Building and managing large, mission-critical applications is complex. Even minor disruptions will have significant business impacts. Instrumentation gives us real-time, ongoing visibility into the application stack. When the system enters an exceptional state, we want to be notified of it and provide our developers with the complete event log. We will choose and tailor the tools to the project technology and team resources.
Depending on the application needs, we deploy four levels of instrumentation:
Building and maintaining secure apps is a constant process. We have a strong set of tools, best practices, and patterns we deploy to help create and maintain secure systems, but at the heart of all security is process. We are constantly building and refining our security processes, building on what we learn as the security landscape evolves.
At the start of an engagement, our security experts look at the project scope and build a security threat model. Our goal is to create a clear picture of the attack surfaces of the application and the risks we will face. Once we have a risk model, we can have a conversation with technical and legal stakeholders to balance the competing factors around our security processes.

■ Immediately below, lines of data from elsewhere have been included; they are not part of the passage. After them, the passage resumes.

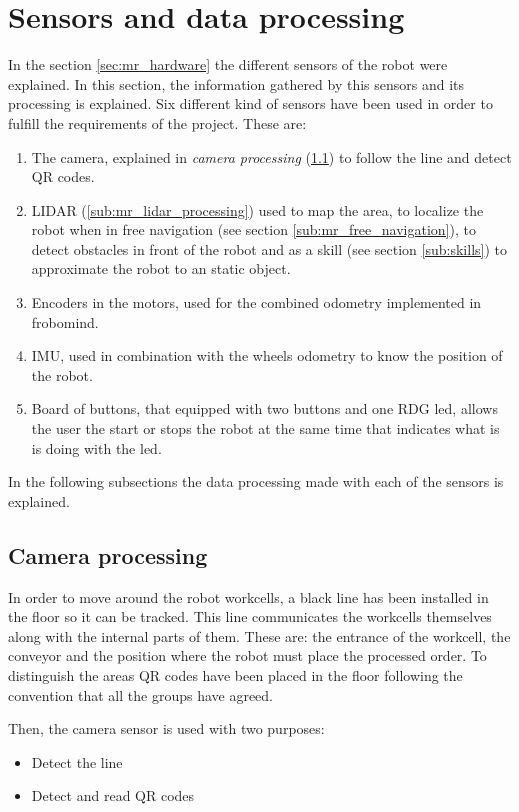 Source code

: \section{Sensors and data processing} %
\label{sec:mr_sensors_and_data_processing}
In the section \ref{sec:mr_hardware} the different sensors of the robot were explained.
In this section, the information gathered by this sensors and its processing is explained.
Six different kind of sensors have been used in order to fulfill the requirements of the project.
These are:
\begin{enumerate}
	\item The camera, explained in \emph{camera processing} (\ref{sub:mr_camera_processing}) to follow the line and detect QR codes.
	\item LIDAR (\ref{sub:mr_lidar_processing}) used to map the area, to localize the robot when in free navigation (see section \ref{sub:mr_free_navigation}), to detect obstacles in front of the robot and as a skill (see section \ref{sub:skills}) to approximate the robot to an static object.
	\item Encoders in the motors, used for the combined odometry implemented in frobomind.
	\item IMU, used in combination with the wheels odometry to know the position of the robot.
	\item Board of buttons, that equipped with two buttons and one RDG led, allows the user the start or stops the robot at the same time that indicates what is is doing with the led.
\end{enumerate}
In the following subsections the data processing made with each of the sensors is explained.

	\subsection{Camera processing} %
	\label{sub:mr_camera_processing}
	In order to move around the robot workcells, a black line has been installed in the floor so it can be tracked.
	This line communicates the workcells themselves along with the internal parts of them. 
	These are: the entrance of the workcell, the conveyor and the position where the robot must place the processed order.
	To distinguish the areas QR codes have been placed in the floor following the convention that all the groups have agreed.

	Then, the camera sensor is used with two purposes:
	\begin{itemize}
		\item Detect the line
		\item Detect and read QR codes
	\end{itemize}

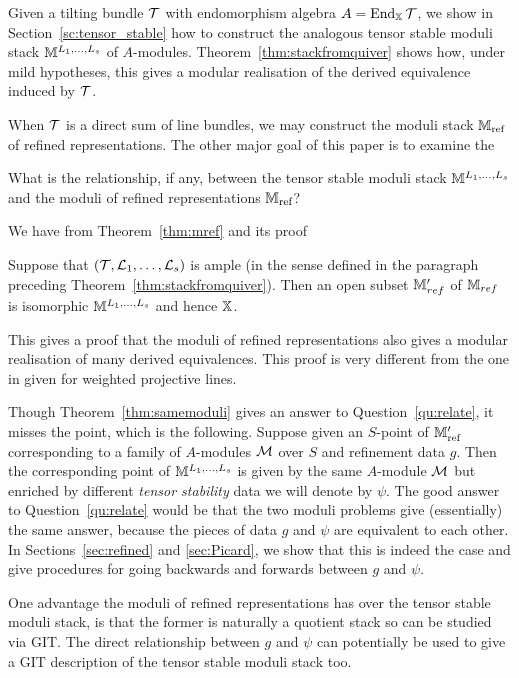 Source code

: \documentclass[12pt]{amsart}
\begin{document}
Given a tilting bundle $\mathcal{T}$ with endomorphism algebra $A = \operatorname{End}_{\mathbb{X}} \mathcal{T}$, we show in Section~\ref{sc:tensor_stable} how to construct the analogous tensor stable moduli stack $\mathbb{M}^{L_1,\ldots,L_s}$ of $A$-modules.  Theorem~\ref{thm:stackfromquiver} shows how, under mild hypotheses, this gives a modular realisation of the derived equivalence induced by $\mathcal{T}$. 

When $\mathcal{T}$ is a direct sum of line bundles, we may construct the moduli stack $\mathbb{M}_{\textup{ref}}$ of refined representations. The other major goal of this paper is to examine the
\begin{question} \label{qu:relate}
What is the relationship, if any, between the tensor stable moduli stack $\mathbb{M}^{L_1,\ldots,L_s}$and the moduli of refined representations $\mathbb{M}_{\textup{ref}}$? 
\end{question}
We have from Theorem~\ref{thm:mref} and its proof
\begin{theorem}  \label{thm:samemoduli}
Suppose that $(\mathcal{T},\mathcal{L}_1,\ldots,\mathcal{L}_s)$ is ample (in the sense defined in the paragraph preceding Theorem~\ref{thm:stackfromquiver}). Then an open subset $\mathbb{M}_{ref}'$ of $\mathbb{M}_{ref}$ is isomorphic $\mathbb{M}^{L_1,\ldots,L_s}$ and hence $\mathbb{X}$.
\end{theorem}
This gives a proof that the moduli of refined representations also gives a modular realisation of many derived equivalences. This proof is very different from the one in \cite{AU} given for weighted projective lines. 

Though Theorem~\ref{thm:samemoduli} gives an answer to Question~\ref{qu:relate}, it misses the point, which is the following. Suppose given an $S$-point of $\mathbb{M}_{\textup{ref}}'$ corresponding to a family of $A$-modules $\mathcal{M}$ over $S$ and refinement data $g$. Then the corresponding point of $\mathbb{M}^{L_1,\ldots,L_s}$ is given by the same $A$-module $\mathcal{M}$ but enriched by different {\em tensor stability} data we will denote by $\psi$. The good answer to Question~\ref{qu:relate} would be that the two moduli problems give (essentially) the same answer, because the pieces of data $g$ and $\psi$ are equivalent to each other. In Sections~\ref{sec:refined} and \ref{sec:Picard}, we show that this is indeed the case and give procedures for going backwards and forwards between $g$ and $\psi$.

One advantage the moduli of refined representations has over the tensor stable moduli stack, is that the former is naturally a quotient stack so can be studied via GIT. The direct relationship between $g$ and $\psi$ can potentially be used to give a GIT description of the tensor stable moduli stack too. 
\end{document}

While all the systems we build are designed to conform to best security practice, not every application should be held to an identical level of scrutiny. For instance, applications that handle secure financial transactions must pass a PCI-DSS audit. PCI-DSS auditing and remediation are expensive and time consuming, though they clearly provide a significant security benefit. A public-facing, informational site wouldn’t need to be held to that level of scrutiny.
If, in conversation with these stakeholders, we decide a certain level of scrutiny is required, we will work with internal and external auditors. We regularly subject our code to both static code analysis and dynamic (penetration) testing. We will build the application on the latest best practices, with built-in technology designed to defeat known attack vectors. Our infrastructural partners deploy infrastructural security systems, firewalls, and monitoring, to detect and respond to emergent threats. We engineer our systems to have redundancy and disaster recovery plans which allow us to recover in the event of an attack.
Security is an ongoing process, in conversation with our clients and partners.
Documentation is the evidence of well-written software. Inadequate documentation will increase error rates, elongate development cycles, slow response times, and ultimately shorten the life of the application: all while increasing costs.
Our documentation efforts begin at the ground floor, in the structure of the code itself. We use established, normalized, testable patterns in all our systems. For example, our APIs follow RESTful patterns and MVC structures. Our front-end design uses an Inverted Triangle for naming and structuring style definitions. Following well-established patterns makes it easy for experienced developers to jump in and start contributing without having to accustom themselves to a radically new system.
As the code takes shape, our developers document within the code, explaining complex sections, documenting custom functions, and especially calling attention to project-specific deviations from the established pattern. All our code repositories have documentation in them that details how to stand up the local repository, fetch required dependencies, build the code, and deploy via the CI.
As we approach an operational state, we centralize the documentation into a deliverable. Depending on the project, we may deliver style guides, API specifications, build instructions, and/or code SDKs.